Can Nimet U, Alagöz Aybala N
Clin Lab. 2020 Aug 1;66(8). doi: 10.7754/Clin.Lab.2019.190615.
Idiopathic Parkinson's disease (IPD) is the most common age-related neurodegenerative movement disorder. It causes a decrease and deceleration in movements. It may also lead to loss of bone mineral density, vi-tamin D deficiency, falls and fractures due to various factors. As indicated in our study, determining the prevalence of osteopenia and osteoporosis in IPD is important to determine complications.
Thirty patients with IPD and 30 age-matched control subjects were included in the study. The bone mineral density (BMD) measurements of the participants were taken from the lumbar spine (L1-4) and double femur regions using the dual energy X-ray absorptiometry device. Serum 25 (OH) vitamin D, alkaline phosphatase, parathormone, osteocalcin, prolidase and urine hydroxyproline levels were measured.

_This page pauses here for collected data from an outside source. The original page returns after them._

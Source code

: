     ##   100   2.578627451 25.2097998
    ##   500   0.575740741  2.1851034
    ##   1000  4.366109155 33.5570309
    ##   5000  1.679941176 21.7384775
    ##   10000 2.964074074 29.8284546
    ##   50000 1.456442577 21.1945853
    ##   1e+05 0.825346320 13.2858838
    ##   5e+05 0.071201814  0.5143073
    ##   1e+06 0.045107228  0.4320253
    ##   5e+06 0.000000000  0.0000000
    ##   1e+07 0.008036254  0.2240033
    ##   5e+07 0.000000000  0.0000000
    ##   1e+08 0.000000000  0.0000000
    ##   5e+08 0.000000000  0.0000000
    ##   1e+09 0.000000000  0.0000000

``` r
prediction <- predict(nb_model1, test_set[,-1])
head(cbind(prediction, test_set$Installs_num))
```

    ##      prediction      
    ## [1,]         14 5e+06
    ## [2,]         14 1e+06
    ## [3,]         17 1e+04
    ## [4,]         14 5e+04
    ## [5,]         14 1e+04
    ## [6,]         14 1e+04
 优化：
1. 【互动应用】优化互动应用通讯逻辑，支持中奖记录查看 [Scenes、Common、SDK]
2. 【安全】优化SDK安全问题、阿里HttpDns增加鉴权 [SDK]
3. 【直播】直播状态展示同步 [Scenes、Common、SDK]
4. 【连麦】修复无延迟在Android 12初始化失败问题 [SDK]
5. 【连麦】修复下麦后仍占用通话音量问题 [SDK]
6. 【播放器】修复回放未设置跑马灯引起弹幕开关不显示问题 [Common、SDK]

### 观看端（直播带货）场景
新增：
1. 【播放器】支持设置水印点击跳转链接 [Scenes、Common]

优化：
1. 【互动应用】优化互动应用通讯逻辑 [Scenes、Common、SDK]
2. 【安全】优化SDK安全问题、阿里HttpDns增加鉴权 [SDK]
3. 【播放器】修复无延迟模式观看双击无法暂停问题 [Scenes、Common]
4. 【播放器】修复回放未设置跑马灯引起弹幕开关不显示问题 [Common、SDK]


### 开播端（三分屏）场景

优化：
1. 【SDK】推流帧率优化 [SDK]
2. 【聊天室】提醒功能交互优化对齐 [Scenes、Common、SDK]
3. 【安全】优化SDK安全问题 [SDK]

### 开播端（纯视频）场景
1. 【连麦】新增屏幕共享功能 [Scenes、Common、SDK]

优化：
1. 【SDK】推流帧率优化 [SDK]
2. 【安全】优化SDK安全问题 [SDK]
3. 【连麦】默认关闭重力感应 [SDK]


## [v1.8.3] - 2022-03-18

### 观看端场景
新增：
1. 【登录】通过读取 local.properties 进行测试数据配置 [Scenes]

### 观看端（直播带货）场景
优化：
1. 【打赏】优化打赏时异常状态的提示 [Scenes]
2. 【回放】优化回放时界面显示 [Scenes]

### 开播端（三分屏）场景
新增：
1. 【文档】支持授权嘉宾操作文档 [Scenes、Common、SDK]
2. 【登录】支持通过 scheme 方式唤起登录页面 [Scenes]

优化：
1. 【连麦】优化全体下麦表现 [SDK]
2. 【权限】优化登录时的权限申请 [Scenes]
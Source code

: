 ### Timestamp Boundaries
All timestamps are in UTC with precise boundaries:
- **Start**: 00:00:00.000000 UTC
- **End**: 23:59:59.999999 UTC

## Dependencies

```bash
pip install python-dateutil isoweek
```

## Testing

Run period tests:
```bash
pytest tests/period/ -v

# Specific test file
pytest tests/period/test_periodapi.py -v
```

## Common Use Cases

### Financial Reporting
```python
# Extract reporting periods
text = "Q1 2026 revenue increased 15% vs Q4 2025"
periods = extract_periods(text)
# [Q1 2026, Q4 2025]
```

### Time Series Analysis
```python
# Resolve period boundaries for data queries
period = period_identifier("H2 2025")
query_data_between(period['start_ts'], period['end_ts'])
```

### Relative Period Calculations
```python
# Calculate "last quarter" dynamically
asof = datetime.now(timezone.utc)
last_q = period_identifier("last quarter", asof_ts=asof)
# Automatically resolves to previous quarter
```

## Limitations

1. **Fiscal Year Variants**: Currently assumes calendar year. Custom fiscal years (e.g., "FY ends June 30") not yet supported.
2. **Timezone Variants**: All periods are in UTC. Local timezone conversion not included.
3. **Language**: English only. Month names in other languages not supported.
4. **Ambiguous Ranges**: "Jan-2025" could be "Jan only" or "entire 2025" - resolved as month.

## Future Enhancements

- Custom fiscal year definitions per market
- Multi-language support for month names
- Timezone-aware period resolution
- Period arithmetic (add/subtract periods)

The femur total BMD and serum 25 (OH) vitamin D levels were lower in the patients with IPD than in the control group (p > 0.05). The serum prolidase and urinary hydroxyproline levels were higher in the IPD group relative to the control group (p < 0.05). The frequency of osteoporosis and osteopenia was significantly higher in the IPD group than in the control group (p < 0.05).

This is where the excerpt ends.